- **Exercise inputs**:
--- START ---

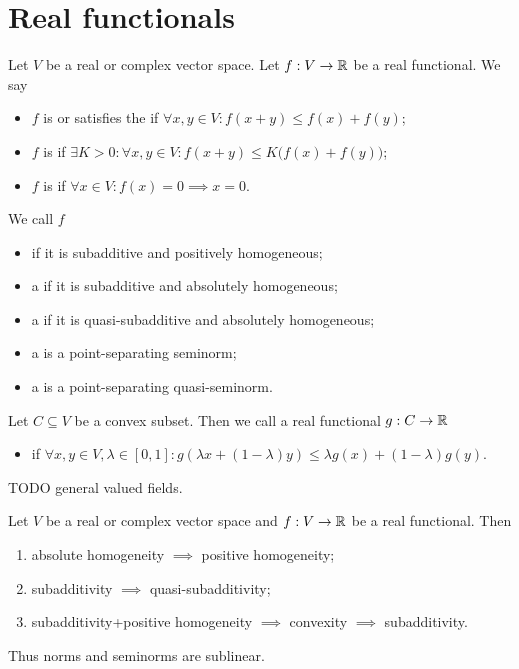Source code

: \section{Real functionals}
\begin{definition}
Let $V$ be a real or complex vector space. Let $f: V\to \mathbb{R}$ be a real functional. We say
\begin{itemize}
\item $f$ is  or satisfies the  if $\forall x,y\in V: f(x+y) \leq f(x) + f(y)$;
\item $f$ is  if $\exists K>0: \forall x,y\in V: f(x+y) \leq K\big(f(x) + f(y)\big)$;
\item $f$ is  if $\forall x\in V: f(x) = 0 \implies x = 0$.
\end{itemize}
We call $f$
\begin{itemize}
\item {} if it is subadditive and positively homogeneous;
\item a  if it is subadditive and absolutely homogeneous;
\item a  if it is quasi-subadditive and absolutely homogeneous;
\item a  is a point-separating seminorm;
\item a  is a point-separating quasi-seminorm.
\end{itemize}
Let $C\subseteq V$ be a convex subset. Then we call a real functional $g: C \to \mathbb{R}$
\begin{itemize}
\item {} if $\forall x,y\in V, \lambda\in[0,1]: g(\lambda x + (1-\lambda)y) \leq \lambda g(x) + (1-\lambda)g(y)$.
\end{itemize}
\end{definition}

TODO general valued fields.

\begin{lemma}
Let $V$ be a real or complex vector space and $f: V\to \mathbb{R}$ be a real functional. Then
\begin{enumerate}
\item absolute homogeneity $\implies$ positive homogeneity;
\item subadditivity $\implies$ quasi-subadditivity;
\item subadditivity+positive homogeneity $\implies$ convexity $\implies$ subadditivity.
\end{enumerate}
\end{lemma}
Thus norms and seminorms are sublinear.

--- END ---

- **Exercise**:
Leave out every picture and copy the rest of the records exactly.

- **Solution to the exercise**:
Source code

: \section{Real functionals}
\begin{definition}
Let $V$ be a real or complex vector space. Let $f: V\to \mathbb{R}$ be a real functional. We say
\begin{itemize}
\item $f$ is  or satisfies the  if $\forall x,y\in V: f(x+y) \leq f(x) + f(y)$;
\item $f$ is  if $\exists K>0: \forall x,y\in V: f(x+y) \leq K\big(f(x) + f(y)\big)$;
\item $f$ is  if $\forall x\in V: f(x) = 0 \implies x = 0$.
\end{itemize}
We call $f$
\begin{itemize}
\item {} if it is subadditive and positively homogeneous;
\item a  if it is subadditive and absolutely homogeneous;
\item a  if it is quasi-subadditive and absolutely homogeneous;
\item a  is a point-separating seminorm;
\item a  is a point-separating quasi-seminorm.
\end{itemize}
Let $C\subseteq V$ be a convex subset. Then we call a real functional $g: C \to \mathbb{R}$
\begin{itemize}
\item {} if $\forall x,y\in V, \lambda\in[0,1]: g(\lambda x + (1-\lambda)y) \leq \lambda g(x) + (1-\lambda)g(y)$.
\end{itemize}
\end{definition}

TODO general valued fields.

\begin{lemma}
Let $V$ be a real or complex vector space and $f: V\to \mathbb{R}$ be a real functional. Then
\begin{enumerate}
\item absolute homogeneity $\implies$ positive homogeneity;
\item subadditivity $\implies$ quasi-subadditivity;
\item subadditivity+positive homogeneity $\implies$ convexity $\implies$ subadditivity.
\end{enumerate}
\end{lemma}
Thus norms and seminorms are sublinear.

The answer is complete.